> Exercise aim
All entries are to be given again verbatim.

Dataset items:
◆ ◆ ◆

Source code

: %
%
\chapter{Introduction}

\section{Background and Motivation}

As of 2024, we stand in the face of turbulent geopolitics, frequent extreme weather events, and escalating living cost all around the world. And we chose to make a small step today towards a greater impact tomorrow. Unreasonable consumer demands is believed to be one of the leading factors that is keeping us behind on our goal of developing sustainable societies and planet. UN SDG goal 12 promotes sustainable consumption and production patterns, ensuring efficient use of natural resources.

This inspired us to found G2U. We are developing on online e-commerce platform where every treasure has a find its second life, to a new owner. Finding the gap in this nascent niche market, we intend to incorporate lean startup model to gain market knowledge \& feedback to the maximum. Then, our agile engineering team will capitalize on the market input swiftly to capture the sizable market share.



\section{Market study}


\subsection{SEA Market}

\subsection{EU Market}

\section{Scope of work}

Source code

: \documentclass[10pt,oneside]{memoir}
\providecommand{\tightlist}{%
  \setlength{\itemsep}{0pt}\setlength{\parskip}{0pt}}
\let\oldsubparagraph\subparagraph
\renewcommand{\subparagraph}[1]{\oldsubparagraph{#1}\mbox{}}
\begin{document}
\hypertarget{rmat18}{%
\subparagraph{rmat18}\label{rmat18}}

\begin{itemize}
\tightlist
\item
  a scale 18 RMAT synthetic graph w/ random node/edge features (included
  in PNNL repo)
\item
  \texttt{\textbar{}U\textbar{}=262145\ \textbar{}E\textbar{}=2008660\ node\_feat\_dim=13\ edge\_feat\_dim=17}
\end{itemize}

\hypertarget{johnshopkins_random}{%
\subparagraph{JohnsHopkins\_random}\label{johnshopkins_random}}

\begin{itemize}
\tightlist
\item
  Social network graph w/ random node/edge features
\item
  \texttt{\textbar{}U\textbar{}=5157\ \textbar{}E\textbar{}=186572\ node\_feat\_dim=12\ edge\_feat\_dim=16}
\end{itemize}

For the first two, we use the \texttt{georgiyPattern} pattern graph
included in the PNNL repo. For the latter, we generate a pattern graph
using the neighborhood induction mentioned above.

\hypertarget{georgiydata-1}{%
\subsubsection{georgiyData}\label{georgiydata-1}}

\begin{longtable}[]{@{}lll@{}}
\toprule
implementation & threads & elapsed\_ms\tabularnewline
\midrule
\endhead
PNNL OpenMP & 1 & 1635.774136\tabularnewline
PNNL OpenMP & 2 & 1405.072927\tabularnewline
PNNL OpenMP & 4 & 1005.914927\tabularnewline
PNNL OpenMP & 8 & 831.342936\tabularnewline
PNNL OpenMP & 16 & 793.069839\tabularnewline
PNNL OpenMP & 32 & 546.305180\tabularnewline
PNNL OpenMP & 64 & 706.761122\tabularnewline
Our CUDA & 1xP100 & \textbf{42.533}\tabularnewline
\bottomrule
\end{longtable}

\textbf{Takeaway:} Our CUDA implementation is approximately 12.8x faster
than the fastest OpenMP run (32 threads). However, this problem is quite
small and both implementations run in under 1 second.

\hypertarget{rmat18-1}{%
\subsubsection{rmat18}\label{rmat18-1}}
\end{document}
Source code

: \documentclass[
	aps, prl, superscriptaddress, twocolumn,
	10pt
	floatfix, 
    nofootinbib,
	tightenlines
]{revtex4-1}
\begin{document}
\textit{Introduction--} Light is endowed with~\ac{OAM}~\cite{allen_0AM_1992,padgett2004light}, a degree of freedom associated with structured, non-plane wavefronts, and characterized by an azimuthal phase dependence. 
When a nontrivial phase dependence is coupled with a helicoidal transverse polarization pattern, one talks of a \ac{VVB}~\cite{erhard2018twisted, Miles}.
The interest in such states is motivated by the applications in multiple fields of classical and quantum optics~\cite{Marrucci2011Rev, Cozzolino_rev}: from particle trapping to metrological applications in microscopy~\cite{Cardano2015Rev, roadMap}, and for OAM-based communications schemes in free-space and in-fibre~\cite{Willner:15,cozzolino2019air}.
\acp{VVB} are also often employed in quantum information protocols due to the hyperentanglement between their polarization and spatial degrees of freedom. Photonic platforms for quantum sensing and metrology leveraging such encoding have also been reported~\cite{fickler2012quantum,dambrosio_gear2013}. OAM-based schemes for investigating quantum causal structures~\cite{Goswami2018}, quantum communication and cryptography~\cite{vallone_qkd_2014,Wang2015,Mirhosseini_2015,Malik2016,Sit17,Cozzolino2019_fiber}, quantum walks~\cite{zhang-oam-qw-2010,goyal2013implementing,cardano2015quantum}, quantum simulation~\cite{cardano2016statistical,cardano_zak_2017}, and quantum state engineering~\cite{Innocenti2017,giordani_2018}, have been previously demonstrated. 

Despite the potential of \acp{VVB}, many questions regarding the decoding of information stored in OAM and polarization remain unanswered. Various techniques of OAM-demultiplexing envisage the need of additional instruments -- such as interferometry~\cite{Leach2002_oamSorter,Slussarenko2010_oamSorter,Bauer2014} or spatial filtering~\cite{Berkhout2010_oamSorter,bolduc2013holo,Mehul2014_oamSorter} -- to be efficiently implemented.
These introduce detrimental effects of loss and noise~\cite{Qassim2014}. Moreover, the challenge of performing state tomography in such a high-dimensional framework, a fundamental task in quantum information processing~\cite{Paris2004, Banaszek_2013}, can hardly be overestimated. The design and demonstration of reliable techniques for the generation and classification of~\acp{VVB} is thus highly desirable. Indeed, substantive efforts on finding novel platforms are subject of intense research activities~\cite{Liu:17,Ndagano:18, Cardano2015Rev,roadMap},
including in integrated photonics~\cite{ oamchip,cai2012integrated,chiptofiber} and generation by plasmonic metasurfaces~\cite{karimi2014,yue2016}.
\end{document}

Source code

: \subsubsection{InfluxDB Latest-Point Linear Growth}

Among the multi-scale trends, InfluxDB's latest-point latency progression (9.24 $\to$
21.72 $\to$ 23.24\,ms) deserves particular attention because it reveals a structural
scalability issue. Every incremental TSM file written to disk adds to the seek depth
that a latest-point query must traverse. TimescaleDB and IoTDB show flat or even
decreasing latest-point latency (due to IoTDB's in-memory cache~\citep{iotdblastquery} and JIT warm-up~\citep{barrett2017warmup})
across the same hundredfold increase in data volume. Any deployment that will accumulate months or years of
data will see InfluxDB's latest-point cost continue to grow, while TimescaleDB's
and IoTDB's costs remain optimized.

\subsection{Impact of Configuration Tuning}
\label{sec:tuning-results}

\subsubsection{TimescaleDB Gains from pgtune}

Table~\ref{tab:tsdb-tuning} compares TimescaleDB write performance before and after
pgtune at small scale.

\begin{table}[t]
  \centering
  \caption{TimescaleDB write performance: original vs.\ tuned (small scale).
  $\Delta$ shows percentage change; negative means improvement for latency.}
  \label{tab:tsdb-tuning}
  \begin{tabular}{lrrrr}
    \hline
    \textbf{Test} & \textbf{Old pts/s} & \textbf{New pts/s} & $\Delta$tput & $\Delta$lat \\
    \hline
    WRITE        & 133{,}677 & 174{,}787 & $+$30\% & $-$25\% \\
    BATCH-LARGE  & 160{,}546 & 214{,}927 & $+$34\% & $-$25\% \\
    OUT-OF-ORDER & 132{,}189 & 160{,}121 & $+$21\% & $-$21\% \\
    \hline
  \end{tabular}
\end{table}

◆ ◆ ◆

> Answer area
Source code

: %
%
\chapter{Introduction}

\section{Background and Motivation}

As of 2024, we stand in the face of turbulent geopolitics, frequent extreme weather events, and escalating living cost all around the world. And we chose to make a small step today towards a greater impact tomorrow. Unreasonable consumer demands is believed to be one of the leading factors that is keeping us behind on our goal of developing sustainable societies and planet. UN SDG goal 12 promotes sustainable consumption and production patterns, ensuring efficient use of natural resources.

This inspired us to found G2U. We are developing on online e-commerce platform where every treasure has a find its second life, to a new owner. Finding the gap in this nascent niche market, we intend to incorporate lean startup model to gain market knowledge \& feedback to the maximum. Then, our agile engineering team will capitalize on the market input swiftly to capture the sizable market share.



\section{Market study}


\subsection{SEA Market}

\subsection{EU Market}

\section{Scope of work}

Source code

: \documentclass[10pt,oneside]{memoir}
\providecommand{\tightlist}{%
  \setlength{\itemsep}{0pt}\setlength{\parskip}{0pt}}
\let\oldsubparagraph\subparagraph
\renewcommand{\subparagraph}[1]{\oldsubparagraph{#1}\mbox{}}
\begin{document}
\hypertarget{rmat18}{%
\subparagraph{rmat18}\label{rmat18}}

\begin{itemize}
\tightlist
\item
  a scale 18 RMAT synthetic graph w/ random node/edge features (included
  in PNNL repo)
\item
  \texttt{\textbar{}U\textbar{}=262145\ \textbar{}E\textbar{}=2008660\ node\_feat\_dim=13\ edge\_feat\_dim=17}
\end{itemize}

\hypertarget{johnshopkins_random}{%
\subparagraph{JohnsHopkins\_random}\label{johnshopkins_random}}

\begin{itemize}
\tightlist
\item
  Social network graph w/ random node/edge features
\item
  \texttt{\textbar{}U\textbar{}=5157\ \textbar{}E\textbar{}=186572\ node\_feat\_dim=12\ edge\_feat\_dim=16}
\end{itemize}

For the first two, we use the \texttt{georgiyPattern} pattern graph
included in the PNNL repo. For the latter, we generate a pattern graph
using the neighborhood induction mentioned above.

\hypertarget{georgiydata-1}{%
\subsubsection{georgiyData}\label{georgiydata-1}}

\begin{longtable}[]{@{}lll@{}}
\toprule
implementation & threads & elapsed\_ms\tabularnewline
\midrule
\endhead
PNNL OpenMP & 1 & 1635.774136\tabularnewline
PNNL OpenMP & 2 & 1405.072927\tabularnewline
PNNL OpenMP & 4 & 1005.914927\tabularnewline
PNNL OpenMP & 8 & 831.342936\tabularnewline
PNNL OpenMP & 16 & 793.069839\tabularnewline
PNNL OpenMP & 32 & 546.305180\tabularnewline
PNNL OpenMP & 64 & 706.761122\tabularnewline
Our CUDA & 1xP100 & \textbf{42.533}\tabularnewline
\bottomrule
\end{longtable}

\textbf{Takeaway:} Our CUDA implementation is approximately 12.8x faster
than the fastest OpenMP run (32 threads). However, this problem is quite
small and both implementations run in under 1 second.

\hypertarget{rmat18-1}{%
\subsubsection{rmat18}\label{rmat18-1}}
\end{document}
Source code

: \documentclass[
	aps, prl, superscriptaddress, twocolumn,
	10pt
	floatfix, 
    nofootinbib,
	tightenlines
]{revtex4-1}
\begin{document}
\textit{Introduction--} Light is endowed with~\ac{OAM}~\cite{allen_0AM_1992,padgett2004light}, a degree of freedom associated with structured, non-plane wavefronts, and characterized by an azimuthal phase dependence. 
When a nontrivial phase dependence is coupled with a helicoidal transverse polarization pattern, one talks of a \ac{VVB}~\cite{erhard2018twisted, Miles}.
The interest in such states is motivated by the applications in multiple fields of classical and quantum optics~\cite{Marrucci2011Rev, Cozzolino_rev}: from particle trapping to metrological applications in microscopy~\cite{Cardano2015Rev, roadMap}, and for OAM-based communications schemes in free-space and in-fibre~\cite{Willner:15,cozzolino2019air}.
\acp{VVB} are also often employed in quantum information protocols due to the hyperentanglement between their polarization and spatial degrees of freedom. Photonic platforms for quantum sensing and metrology leveraging such encoding have also been reported~\cite{fickler2012quantum,dambrosio_gear2013}. OAM-based schemes for investigating quantum causal structures~\cite{Goswami2018}, quantum communication and cryptography~\cite{vallone_qkd_2014,Wang2015,Mirhosseini_2015,Malik2016,Sit17,Cozzolino2019_fiber}, quantum walks~\cite{zhang-oam-qw-2010,goyal2013implementing,cardano2015quantum}, quantum simulation~\cite{cardano2016statistical,cardano_zak_2017}, and quantum state engineering~\cite{Innocenti2017,giordani_2018}, have been previously demonstrated. 

Despite the potential of \acp{VVB}, many questions regarding the decoding of information stored in OAM and polarization remain unanswered. Various techniques of OAM-demultiplexing envisage the need of additional instruments -- such as interferometry~\cite{Leach2002_oamSorter,Slussarenko2010_oamSorter,Bauer2014} or spatial filtering~\cite{Berkhout2010_oamSorter,bolduc2013holo,Mehul2014_oamSorter} -- to be efficiently implemented.
These introduce detrimental effects of loss and noise~\cite{Qassim2014}. Moreover, the challenge of performing state tomography in such a high-dimensional framework, a fundamental task in quantum information processing~\cite{Paris2004, Banaszek_2013}, can hardly be overestimated. The design and demonstration of reliable techniques for the generation and classification of~\acp{VVB} is thus highly desirable. Indeed, substantive efforts on finding novel platforms are subject of intense research activities~\cite{Liu:17,Ndagano:18, Cardano2015Rev,roadMap},
including in integrated photonics~\cite{ oamchip,cai2012integrated,chiptofiber} and generation by plasmonic metasurfaces~\cite{karimi2014,yue2016}.
\end{document}

Source code

: \subsubsection{InfluxDB Latest-Point Linear Growth}

Among the multi-scale trends, InfluxDB's latest-point latency progression (9.24 $\to$
21.72 $\to$ 23.24\,ms) deserves particular attention because it reveals a structural
scalability issue. Every incremental TSM file written to disk adds to the seek depth
that a latest-point query must traverse. TimescaleDB and IoTDB show flat or even
decreasing latest-point latency (due to IoTDB's in-memory cache~\citep{iotdblastquery} and JIT warm-up~\citep{barrett2017warmup})
across the same hundredfold increase in data volume. Any deployment that will accumulate months or years of
data will see InfluxDB's latest-point cost continue to grow, while TimescaleDB's
and IoTDB's costs remain optimized.

\subsection{Impact of Configuration Tuning}
\label{sec:tuning-results}

\subsubsection{TimescaleDB Gains from pgtune}

Table~\ref{tab:tsdb-tuning} compares TimescaleDB write performance before and after
pgtune at small scale.

\begin{table}[t]
  \centering
  \caption{TimescaleDB write performance: original vs.\ tuned (small scale).
  $\Delta$ shows percentage change; negative means improvement for latency.}
  \label{tab:tsdb-tuning}
  \begin{tabular}{lrrrr}
    \hline
    \textbf{Test} & \textbf{Old pts/s} & \textbf{New pts/s} & $\Delta$tput & $\Delta$lat \\
    \hline
    WRITE        & 133{,}677 & 174{,}787 & $+$30\% & $-$25\% \\
    BATCH-LARGE  & 160{,}546 & 214{,}927 & $+$34\% & $-$25\% \\
    OUT-OF-ORDER & 132{,}189 & 160{,}121 & $+$21\% & $-$21\% \\
    \hline
  \end{tabular}
\end{table}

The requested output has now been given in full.